[Opening RECORD EXTRACTS section]

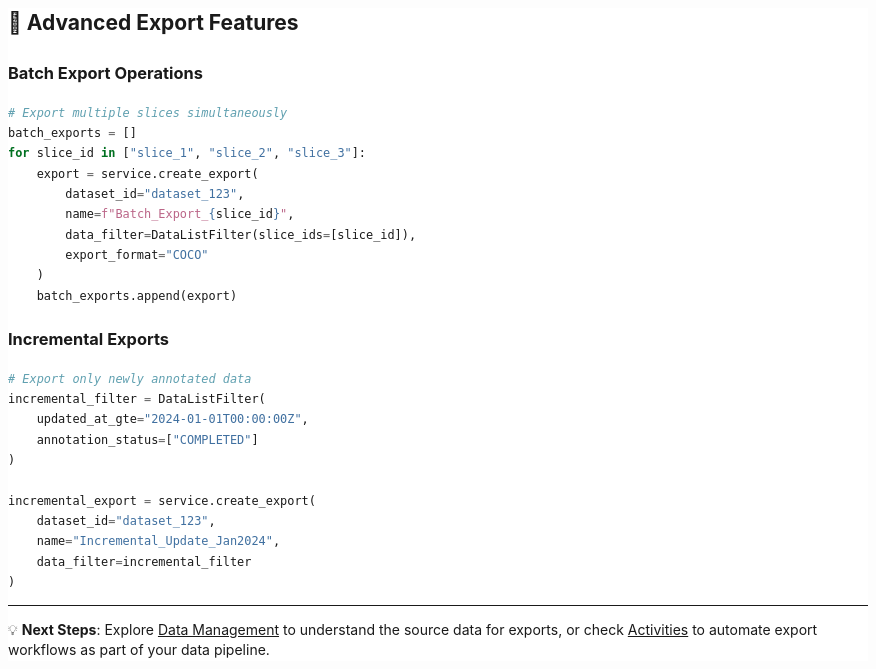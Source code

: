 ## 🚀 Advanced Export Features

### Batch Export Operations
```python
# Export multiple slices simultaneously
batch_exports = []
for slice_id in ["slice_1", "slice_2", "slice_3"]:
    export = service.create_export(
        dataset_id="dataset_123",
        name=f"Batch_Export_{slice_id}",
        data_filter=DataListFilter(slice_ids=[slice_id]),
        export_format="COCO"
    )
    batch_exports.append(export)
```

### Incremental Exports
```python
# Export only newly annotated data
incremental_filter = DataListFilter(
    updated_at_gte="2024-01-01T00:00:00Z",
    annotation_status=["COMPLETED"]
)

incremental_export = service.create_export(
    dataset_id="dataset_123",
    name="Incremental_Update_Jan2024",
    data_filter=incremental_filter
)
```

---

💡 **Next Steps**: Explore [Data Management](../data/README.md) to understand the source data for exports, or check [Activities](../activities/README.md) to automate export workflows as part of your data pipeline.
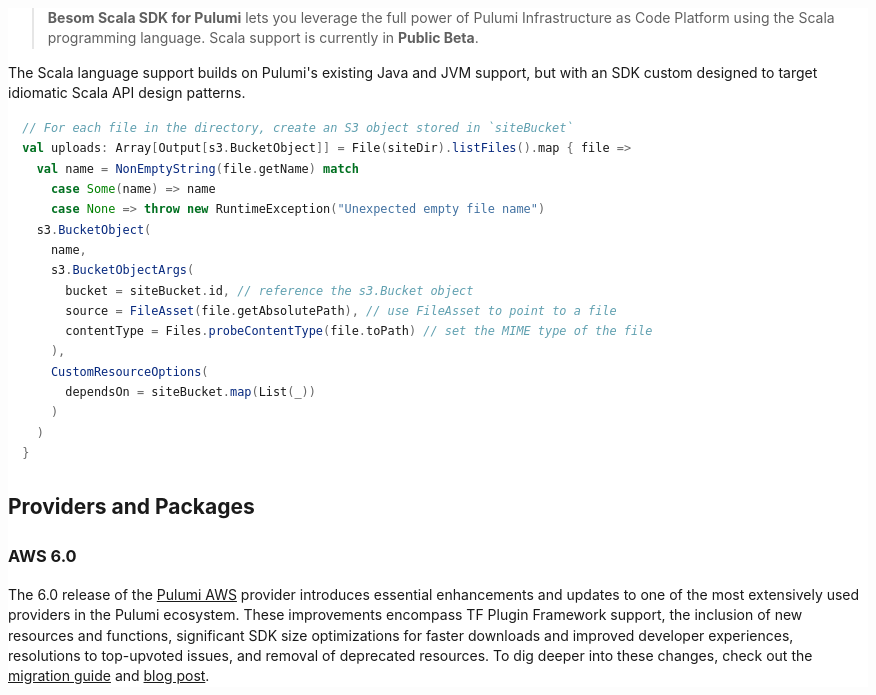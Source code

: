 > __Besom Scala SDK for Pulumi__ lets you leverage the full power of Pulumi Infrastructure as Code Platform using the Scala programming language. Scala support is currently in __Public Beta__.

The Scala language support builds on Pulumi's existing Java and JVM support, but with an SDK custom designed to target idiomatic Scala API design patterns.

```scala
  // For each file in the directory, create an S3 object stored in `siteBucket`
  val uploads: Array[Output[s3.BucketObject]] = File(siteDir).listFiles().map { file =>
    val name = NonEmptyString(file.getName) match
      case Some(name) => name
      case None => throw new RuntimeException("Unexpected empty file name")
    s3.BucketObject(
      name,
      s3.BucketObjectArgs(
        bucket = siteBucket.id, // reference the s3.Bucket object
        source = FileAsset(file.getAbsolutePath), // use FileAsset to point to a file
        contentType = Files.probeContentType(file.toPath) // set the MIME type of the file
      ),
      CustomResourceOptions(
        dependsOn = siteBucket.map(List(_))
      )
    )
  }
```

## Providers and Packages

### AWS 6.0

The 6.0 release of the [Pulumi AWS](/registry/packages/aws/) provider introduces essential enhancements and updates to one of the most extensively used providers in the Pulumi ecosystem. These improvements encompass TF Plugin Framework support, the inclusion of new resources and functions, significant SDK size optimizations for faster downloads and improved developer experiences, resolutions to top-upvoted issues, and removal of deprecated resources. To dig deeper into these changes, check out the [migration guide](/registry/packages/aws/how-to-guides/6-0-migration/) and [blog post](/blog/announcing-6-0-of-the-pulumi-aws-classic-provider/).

[Closing RECORD EXTRACTS section]

Check each line of the listing for "case", and copy the ones that hold it.

## [FINAL ANSWER]
      case Some(name) => name
      case None => throw new RuntimeException("Unexpected empty file name")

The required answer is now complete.